Efficient algorithm for finding the number of elements less than a query

EDIT: given the later comments, some of the updates I just put in the beginning; leaving my first text below.

So, the main aspects are here:

• You came here with some kind of problem X, but later asked that you actually had problem Y to solve. This is what you should try to avoid: when you come here (or when working on problems yourself!) ... then you should be able to clearly describe the problem that you have or are going to solve, I don’t see fingers here; just stating that you have to work hard so that you understand what your real problem is.
• This is also evident from the fact that you are asking us what to do with duplicate numbers in your data. Err sir: problem . We do not know why you want to calculate these numbers; we do not know where your data comes from; and how the final decision should deal with duplicate entries. In this sense, I simply rephrase the first paragraph: you must clarify your requirements. We cannot help with this part in everything . And you see: you mentioned only duplicates in the second array. How about those in the first ?!

Ok, so about your problem. The fact is that this is really just a "job." There is no magic. Since you have two very large arrays, working with unsorted data is absolute non-go.

So you start by sorting both arrays.

Then you iterate over the first array, and in doing so, you also look at the second array:

 int indexWithinB = 0; int counterForCurrentA = 0; // and actually ALL values from a before for (int i=0; i<a.length; i++) { int currentA = a[i]; while (b[indexWithinB] < currentA) { if (indexWithinB > 0) { // check required to avoid using 0-1 if (b[indexWithinB-1] != b[indexWithinB] { // avoid counting duplicates! counterForCurrentA++; } } indexWithinB++; } // while loop ended, this means: b[indexWithinB] == or > currentA // this also means: counterForCurrentA ... should have the correct value } 

The above is obviously pseudo code. It is designed to keep you moving; and it may well be that there are subtle mistakes. For example, as Andreas pointed out: the above needs to be improved to check also b.length. But this remains as an exercise for the reader.

Here is what I meant with “just work”: you just have to sit down, write test tags and refine my project algorithm until it does the job for you. If it will be difficult for you to program it initially, then take a piece of paper, put two arrays with numbers ... and do it manually.

The final hint: I suggest writing a lot of unit tests to test your algorithm (such material is perfect for unit tests); and make sure you have all your corner cases in such tests. You want to be 100% sure that your algorithm is correct before going after your arrays of elements of size 10 ^ 5!

And so, as promised, the original answer:

Simply put: iteration and counting are the most effective way to solve this problem. Thus, in the above case, sorting exception can lead to faster overall runtime.
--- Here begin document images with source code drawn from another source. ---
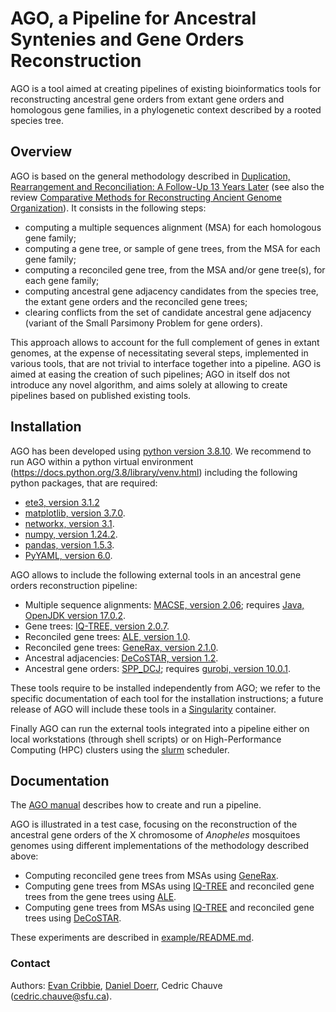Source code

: # AGO, a Pipeline for Ancestral Syntenies and Gene Orders Reconstruction

AGO is a tool aimed at creating pipelines of existing bioinformatics
tools for reconstructing ancestral gene orders from extant gene orders
and homologous gene families, in a phylogenetic context described by a
rooted species tree.

## Overview

AGO is based on the general methodology described in <a
href="https://doi.org/10.1007/978-1-4471-5298-9_4">Duplication,
Rearrangement and Reconciliation: A Follow-Up 13 Years Later</a>
(see also the review <a
href="https://doi.org/10.1007/978-1-4939-7463-4_13">Comparative
Methods for Reconstructing Ancient Genome Organization</a>).  It
consists in the following steps:
- computing a multiple sequences alignment (MSA) for each homologous gene family;  
- computing a gene tree, or sample of gene trees, from the MSA for each gene family;  
- computing a reconciled gene tree, from the MSA and/or gene tree(s), for each gene family;  
- computing ancestral gene adjacency candidates from the species tree, the extant gene orders and the reconciled gene trees;  
- clearing conflicts from the set of candidate ancestral gene adjacency (variant of the Small Parsimony Problem for gene orders).  

This approach allows to account for the full complement of genes in
extant genomes, at the expense of necessitating several steps,
implemented in various tools, that are not trivial to interface
together into a pipeline. AGO is aimed at easing the creation of such
pipelines; AGO in itself dos not introduce any novel algorithm, and
aims solely at allowing to create pipelines based on published
existing tools.

## Installation

AGO has been developed using <a
href="https://www.python.org/downloads/release/python-3810/">python
version 3.8.10</a>. We recommend to run AGO within a python virtual
environment (https://docs.python.org/3.8/library/venv.html) including
the following python packages, that are required:
- <a href="https://pypi.org/project/ete3/3.1.2/">ete3, version 3.1.2</a>
- <a href="https://matplotlib.org/3.7.1/">matplotlib, version 3.7.0</a>.
- <a href="https://pypi.org/project/networkx/3.1/">networkx, version 3.1</a>.
- <a href="https://numpy.org/">numpy, version 1.24.2</a>.
- <a href="https://pandas.pydata.org/pandas-docs/version/1.5.3/">pandas, version 1.5.3</a>.
- <a href="https://pypi.org/project/PyYAML/6.0/">PyYAML, version 6.0</a>.

AGO allows to include the following external tools in an ancestral
gene orders reconstruction pipeline:
- Multiple sequence alignments: <a href="https://bioweb.supagro.inra.fr/macse/">MACSE, version 2.06</a>; requires <a href="https://openjdk.org/">Java, OpenJDK version 17.0.2</a>.
- Gene trees: <a href="http://www.iqtree.org/">IQ-TREE, version 2.0.7</a>.
- Reconciled gene trees: <a href="https://github.com/ssolo/ALE">ALE, version 1.0</a>.
- Reconciled gene trees: <a href="https://github.com/BenoitMorel/GeneRax">GeneRax, version 2.1.0</a>.
- Ancestral adjacencies: <a href="https://github.com/WandrilleD/DeCoSTAR">DeCoSTAR, version 1.2</a>.
- Ancestral gene orders: <a href="https://github.com/danydoerr/spp_dcj">SPP_DCJ</a>; requires <a href="https://www.gurobi.com/">gurobi, version 10.0.1</a>.  

These tools require to be installed independently from AGO; we refer
to the specific documentation of each tool for the installation
instructions; a future release of AGO will include these tools in a
<a href="https://sylabs.io/singularity/">Singularity</a> container.

Finally AGO can run the external tools integrated into a pipeline
either on local workstations (through shell scripts) or on
High-Performance Computing (HPC) clusters using the <a
href="https://slurm.schedmd.com/documentation.html">slurm</a>
scheduler.

## Documentation

The [AGO manual](doc/manual.md) describes how to create and run a pipeline.

AGO is illustrated in a test case, focusing on the reconstruction of
the ancestral gene orders of the X chromosome of *Anopheles*
mosquitoes genomes using different implementations of the methodology
described above:
- Computing reconciled gene trees from MSAs using <a href="https://github.com/BenoitMorel/GeneRax">GeneRax</a>.
- Computing gene trees from MSAs using <a href="http://www.iqtree.org/">IQ-TREE</a> and reconciled gene trees from the gene trees using <a href="https://github.com/ssolo/ALE">ALE</a>.
- Computing gene trees from MSAs using <a href="http://www.iqtree.org/">IQ-TREE</a> and reconciled gene trees using <a href="https://github.com/WandrilleD/DeCoSTAR">DeCoSTAR</a>.

These experiments are described in [example/README.md](./example/README.md).

### Contact
Authors: <a href="https://github.com/ecribbie">Evan Cribbie</a>, <a href="https://github.com/danydoerr">Daniel Doerr</a>, Cedric Chauve (cedric.chauve@sfu.ca).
The logic there is very simple: in order to find out the number of numbers less than x, you have to look at everything . So you have to iterate over the full array (when this array is not sorted).

Thus, given your original statement, there is nothing else but: iteration and counting.

Of course, if you need this number of times several times ... maybe you should sort the data first. Because then you can use binary search and get this account you are looking for without repeating all the data.

And: what makes you think that iterating through an array using 10 ^ 5 elements is a problem? In other words: are you just worried about a potential performance problem or do you have a problem with a real one ? You see, at some point you probably would have to create and populate this array. This took more time (and resources) than a simple loop to count records. And honestly: if we are not talking about a small built-in device ... 10 ^ 5 elements ... it's almost nothing, even when using a little outdated equipment.

Finally: when you are worried about runtime , the simple answer is to cut the input and use streams 2,4, 8, ... to count each fragment in parallel! But, as said: before writing this code, I would do a few profiling so that you really spend valuable development time on this. Do not solve hypothetical performance issues; focus on those that really matter to you or your users!